Credit risk analysis models: construction and application

The Covid-19 health crisis has led to two situations:

  • An increase in the number of loan applications related to the creation of state guarantees.
  • An increase in uncertainty about the probability of default.

To mitigate risk, banks and lenders must accelerate their transformation and have a reliable and fast risk scoring model. In October, we developed our own risk scoring models. These are now available to third parties with the launch of October Connect, our neolending technology for corporate finance.

To talk about our risk analysis models, we met Tejas Sherkar, our Head of Data at October. Read his interview now.


What is a credit risk analysis model? What is the purpose of these models?

A credit risk model is basically a set of rules to quantify the risk involved in extending credit to a borrower. These rules and the data fed to them determines the nature, complexity and the performance of the model.

Rating models mostly focus on predicting credit-worthiness of the borrower. Whereas, scoring models can predict credit-worthiness and potential default.

At October, we focus on building scoring models by means of predictive analytics.

How do you build a scoring model? Focus on Machine Learning, assessment, implementation, validation

Once we have a clear vision of the question to be solved, we can start building a model. In the case of October, the question was: how can we process loan applications in a fast, scalable and secured manner in order to help as many borrowers as possible while keeping our default risk low?

Here, we are dealing with a binary (default vs non-default) classification problem.

We start by gathering the data from our data lake (a data store built in-house with enforced ACID properties) which includes existing companies in our portfolio and their repayment behaviour, all historical loan requests and their associated financials, bank transaction data and default flags.

This is typically followed by a data cleaning step, where we look at the distribution of all data points related to historical loan requests, to treat outliers and missing values. The purpose of this exercise is to understand our population, and build a representative dataset on which we can train our model.

At October, we use both linear or non-linear models trained on this representative dataset. Non-linear models are often considered to behave like a black-box, but we make use of SHAP to make non-linear models fully explainable.

What is the lifecycle of a risk scoring model?

After the model is trained and deployed in production, we monitor the data points (which the model uses for scoring) of the new loan requests over a period of time (usually 3-6 months).

If the statistical properties of these new data points have changed significantly as compared to the last model training, it is likely we will re-train the model and deploy an improved iteration of it in production. But this is not something to be done lightly: we need to understand what changed in the population and the biases that were introduced.

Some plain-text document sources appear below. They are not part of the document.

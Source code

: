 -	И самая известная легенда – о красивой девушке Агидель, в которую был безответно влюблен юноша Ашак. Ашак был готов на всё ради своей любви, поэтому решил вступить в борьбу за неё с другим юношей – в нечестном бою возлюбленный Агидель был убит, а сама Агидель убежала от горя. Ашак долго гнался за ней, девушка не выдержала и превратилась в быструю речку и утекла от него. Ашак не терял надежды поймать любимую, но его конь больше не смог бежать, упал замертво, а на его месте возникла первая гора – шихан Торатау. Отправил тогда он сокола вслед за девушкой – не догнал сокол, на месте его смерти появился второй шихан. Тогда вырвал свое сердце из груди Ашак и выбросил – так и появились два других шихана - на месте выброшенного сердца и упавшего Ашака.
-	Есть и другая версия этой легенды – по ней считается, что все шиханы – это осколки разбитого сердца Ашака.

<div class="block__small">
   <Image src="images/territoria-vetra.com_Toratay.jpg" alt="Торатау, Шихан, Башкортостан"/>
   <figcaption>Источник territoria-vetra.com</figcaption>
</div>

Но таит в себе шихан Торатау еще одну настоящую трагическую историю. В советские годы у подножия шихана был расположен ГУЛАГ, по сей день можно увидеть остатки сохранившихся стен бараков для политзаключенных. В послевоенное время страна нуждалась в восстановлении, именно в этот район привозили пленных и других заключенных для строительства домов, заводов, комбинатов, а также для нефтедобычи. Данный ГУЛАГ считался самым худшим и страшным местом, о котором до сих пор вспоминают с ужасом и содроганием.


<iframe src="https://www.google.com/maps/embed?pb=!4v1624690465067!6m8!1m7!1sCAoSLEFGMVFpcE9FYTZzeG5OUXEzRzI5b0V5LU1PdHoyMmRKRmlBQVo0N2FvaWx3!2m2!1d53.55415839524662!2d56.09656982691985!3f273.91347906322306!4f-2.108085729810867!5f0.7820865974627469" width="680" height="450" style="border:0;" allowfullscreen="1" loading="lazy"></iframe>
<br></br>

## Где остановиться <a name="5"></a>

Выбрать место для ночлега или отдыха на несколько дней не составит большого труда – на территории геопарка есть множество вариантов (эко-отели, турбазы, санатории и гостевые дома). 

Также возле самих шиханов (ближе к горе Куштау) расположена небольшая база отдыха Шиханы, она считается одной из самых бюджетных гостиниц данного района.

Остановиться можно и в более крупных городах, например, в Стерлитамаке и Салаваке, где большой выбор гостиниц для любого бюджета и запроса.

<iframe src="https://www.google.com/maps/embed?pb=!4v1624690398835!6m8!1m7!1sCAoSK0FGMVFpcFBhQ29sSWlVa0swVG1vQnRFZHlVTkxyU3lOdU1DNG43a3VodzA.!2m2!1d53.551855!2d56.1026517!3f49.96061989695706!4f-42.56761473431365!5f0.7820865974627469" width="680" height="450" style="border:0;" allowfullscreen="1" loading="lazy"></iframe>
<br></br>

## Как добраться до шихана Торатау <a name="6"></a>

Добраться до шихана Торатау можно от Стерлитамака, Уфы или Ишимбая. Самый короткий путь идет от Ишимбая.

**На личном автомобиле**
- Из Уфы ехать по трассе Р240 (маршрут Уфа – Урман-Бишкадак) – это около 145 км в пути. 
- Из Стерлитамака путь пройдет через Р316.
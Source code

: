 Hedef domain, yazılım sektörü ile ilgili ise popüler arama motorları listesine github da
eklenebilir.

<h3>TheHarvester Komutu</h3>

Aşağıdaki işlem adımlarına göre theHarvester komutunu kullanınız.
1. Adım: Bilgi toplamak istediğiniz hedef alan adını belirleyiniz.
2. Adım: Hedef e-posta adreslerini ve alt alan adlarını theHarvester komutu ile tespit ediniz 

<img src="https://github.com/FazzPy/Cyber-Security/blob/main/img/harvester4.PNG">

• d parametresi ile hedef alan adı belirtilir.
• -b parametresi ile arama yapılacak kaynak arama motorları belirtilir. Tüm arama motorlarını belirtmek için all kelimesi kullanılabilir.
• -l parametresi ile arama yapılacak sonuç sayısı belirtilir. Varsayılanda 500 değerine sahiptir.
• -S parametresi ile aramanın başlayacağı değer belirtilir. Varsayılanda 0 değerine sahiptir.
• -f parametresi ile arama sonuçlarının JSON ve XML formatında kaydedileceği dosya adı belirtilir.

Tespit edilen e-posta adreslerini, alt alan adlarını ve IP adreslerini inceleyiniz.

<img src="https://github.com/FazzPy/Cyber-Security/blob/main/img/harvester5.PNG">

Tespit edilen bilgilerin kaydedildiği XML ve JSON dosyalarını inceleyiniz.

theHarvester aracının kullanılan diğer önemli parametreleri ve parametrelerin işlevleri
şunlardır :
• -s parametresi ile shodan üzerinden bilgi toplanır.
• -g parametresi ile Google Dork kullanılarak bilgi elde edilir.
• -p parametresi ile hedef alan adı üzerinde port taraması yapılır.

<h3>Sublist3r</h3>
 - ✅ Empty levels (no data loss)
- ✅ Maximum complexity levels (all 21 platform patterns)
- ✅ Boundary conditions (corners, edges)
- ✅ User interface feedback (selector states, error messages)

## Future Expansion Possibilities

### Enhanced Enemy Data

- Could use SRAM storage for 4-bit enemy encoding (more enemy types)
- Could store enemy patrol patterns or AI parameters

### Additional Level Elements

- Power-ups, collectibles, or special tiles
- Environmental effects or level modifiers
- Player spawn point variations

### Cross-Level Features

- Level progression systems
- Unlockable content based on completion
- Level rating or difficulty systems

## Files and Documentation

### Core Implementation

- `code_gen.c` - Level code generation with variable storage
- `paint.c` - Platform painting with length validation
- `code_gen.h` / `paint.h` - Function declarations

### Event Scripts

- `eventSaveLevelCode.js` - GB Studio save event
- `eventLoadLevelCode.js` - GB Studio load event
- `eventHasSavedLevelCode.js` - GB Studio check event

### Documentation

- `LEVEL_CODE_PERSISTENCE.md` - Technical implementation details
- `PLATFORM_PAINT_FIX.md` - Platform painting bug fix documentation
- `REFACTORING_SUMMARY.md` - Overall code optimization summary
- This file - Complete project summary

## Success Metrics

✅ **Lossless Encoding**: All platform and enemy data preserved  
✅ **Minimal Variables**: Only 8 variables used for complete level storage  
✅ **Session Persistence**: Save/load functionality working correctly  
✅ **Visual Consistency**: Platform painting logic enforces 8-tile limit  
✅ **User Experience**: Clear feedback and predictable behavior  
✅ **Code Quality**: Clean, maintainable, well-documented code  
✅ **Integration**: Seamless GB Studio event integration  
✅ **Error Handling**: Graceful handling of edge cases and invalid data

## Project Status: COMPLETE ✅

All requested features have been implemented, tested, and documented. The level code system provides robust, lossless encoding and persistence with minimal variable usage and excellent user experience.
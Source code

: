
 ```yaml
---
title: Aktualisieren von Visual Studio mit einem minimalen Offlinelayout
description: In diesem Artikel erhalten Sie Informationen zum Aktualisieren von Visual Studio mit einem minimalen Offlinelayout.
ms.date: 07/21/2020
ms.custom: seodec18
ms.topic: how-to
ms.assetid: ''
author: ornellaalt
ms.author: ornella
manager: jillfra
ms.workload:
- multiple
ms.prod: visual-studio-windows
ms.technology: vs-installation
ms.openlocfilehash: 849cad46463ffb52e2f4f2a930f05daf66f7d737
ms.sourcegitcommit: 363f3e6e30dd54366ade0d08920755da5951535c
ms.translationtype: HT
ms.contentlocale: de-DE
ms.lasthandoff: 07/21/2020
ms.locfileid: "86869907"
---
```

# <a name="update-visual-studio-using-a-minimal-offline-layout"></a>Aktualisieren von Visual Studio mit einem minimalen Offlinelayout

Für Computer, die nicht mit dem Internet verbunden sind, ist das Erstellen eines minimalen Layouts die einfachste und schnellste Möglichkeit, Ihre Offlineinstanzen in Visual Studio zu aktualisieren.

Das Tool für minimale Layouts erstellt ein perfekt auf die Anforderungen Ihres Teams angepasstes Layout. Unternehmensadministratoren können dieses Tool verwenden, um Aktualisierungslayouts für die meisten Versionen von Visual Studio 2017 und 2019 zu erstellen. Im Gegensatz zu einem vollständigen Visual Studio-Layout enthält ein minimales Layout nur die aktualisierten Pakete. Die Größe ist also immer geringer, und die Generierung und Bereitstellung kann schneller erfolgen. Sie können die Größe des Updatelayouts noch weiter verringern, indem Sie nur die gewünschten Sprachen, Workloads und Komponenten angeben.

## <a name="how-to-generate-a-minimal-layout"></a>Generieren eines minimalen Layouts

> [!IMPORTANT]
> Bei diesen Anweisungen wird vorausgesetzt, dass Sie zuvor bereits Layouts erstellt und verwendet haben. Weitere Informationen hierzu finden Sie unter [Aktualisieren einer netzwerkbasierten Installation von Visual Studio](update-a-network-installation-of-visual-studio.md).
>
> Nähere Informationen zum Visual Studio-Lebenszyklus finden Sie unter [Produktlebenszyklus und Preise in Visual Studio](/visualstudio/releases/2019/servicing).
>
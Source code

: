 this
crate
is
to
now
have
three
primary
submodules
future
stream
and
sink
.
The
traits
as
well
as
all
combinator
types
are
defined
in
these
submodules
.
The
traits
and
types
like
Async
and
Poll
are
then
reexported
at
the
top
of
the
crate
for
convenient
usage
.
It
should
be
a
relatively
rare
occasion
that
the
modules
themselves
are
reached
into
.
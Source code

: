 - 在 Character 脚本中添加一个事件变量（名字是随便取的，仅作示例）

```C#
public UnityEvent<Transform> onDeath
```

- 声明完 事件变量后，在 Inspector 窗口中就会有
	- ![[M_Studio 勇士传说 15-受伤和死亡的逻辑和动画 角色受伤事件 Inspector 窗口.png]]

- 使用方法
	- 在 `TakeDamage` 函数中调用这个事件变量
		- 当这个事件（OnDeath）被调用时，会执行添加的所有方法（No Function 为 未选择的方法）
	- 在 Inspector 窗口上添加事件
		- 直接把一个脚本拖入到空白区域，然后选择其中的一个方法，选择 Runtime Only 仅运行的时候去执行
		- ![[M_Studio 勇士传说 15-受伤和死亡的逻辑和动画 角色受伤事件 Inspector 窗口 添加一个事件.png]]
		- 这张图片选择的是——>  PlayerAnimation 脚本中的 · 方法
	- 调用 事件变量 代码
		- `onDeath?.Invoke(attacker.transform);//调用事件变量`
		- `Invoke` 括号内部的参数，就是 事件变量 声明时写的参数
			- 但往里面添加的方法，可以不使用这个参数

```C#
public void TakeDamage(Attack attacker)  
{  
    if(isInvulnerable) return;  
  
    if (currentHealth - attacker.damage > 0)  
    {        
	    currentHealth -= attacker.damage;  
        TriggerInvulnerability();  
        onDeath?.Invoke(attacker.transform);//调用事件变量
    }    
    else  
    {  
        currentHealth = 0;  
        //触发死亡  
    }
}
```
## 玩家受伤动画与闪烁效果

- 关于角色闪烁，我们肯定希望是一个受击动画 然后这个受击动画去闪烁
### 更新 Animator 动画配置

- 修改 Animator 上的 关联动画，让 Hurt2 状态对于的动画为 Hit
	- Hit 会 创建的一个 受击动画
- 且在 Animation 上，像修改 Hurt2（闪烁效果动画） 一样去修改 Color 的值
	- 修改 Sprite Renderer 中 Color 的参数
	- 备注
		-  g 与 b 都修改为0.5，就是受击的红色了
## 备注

We are also on the lookout for new data points, either newly engineered from existing data or from suppliers, that could improve the performance of our model.

October introduced Magpie in 2020. What is Magpie?

Magpie is an instant credit-risk scoring model which looks at the financial (balance sheet + income statement) and behavioural information of the SME and gives a score from 1 to 5 in the order of increasing probability of default.

Kea was launched earlier this month. What is the difference between Kea and Magpie scoring?

Under the hood, Magpie and Kea are built using the same class of machine learning models. However, they differ in the type of information analysed and category of companies targeted.

Magpie looks at the borrowers financial and behavioural data to asses the probability of default (PD).
Whereas, Kea analyses bank transactions and behavioural data to calculate the borrower’s probability of default.

What does Kea analyse in the bank transactions of the company?

Bank transactions provide a unique insight into the day-to-day operations of a company and Kea engineers many attributes to analyse the borrower’s ability and willingness to repay the prospective loan.

The attributes range from whether costs are paid regularly, to existing loan repayment schedules, to late payments and bank balance trends over time.

What was the impact of the new DSP2 (open banking) regulation on the creation of this new risk model scoring?

The DSP2 regulation enables the client to securely share his/her company’s bank data with a lender (like October) via an API within seconds.

A model like Kea (based entirely on bank transactions) can therefore analyse this data instantly, allowing for a safer and faster .

What impact this risk scoring model have on the credit process?

Risk scoring models like Magpie and Kea reduce the time to arrive at a credit decision and help in developing a scalable business.

They also bring a certain predictability to the whole product offering, where we can let our partners and borrowers know early in the process about necessary steps to follow or documents to have handy.

Will there be any tasks performed manually?

While credit scoring is done automatically, we rely on the expertise of our Operations team to preform customer identification, some anti-fraud checks and due-diligence before funding the borrower.

What types of companies Kea scoring address?

At this moment, Kea scores micro-companies in 🇫🇷 and in 🇮🇹. The loan amount can be up to €30k with or without state guarantee.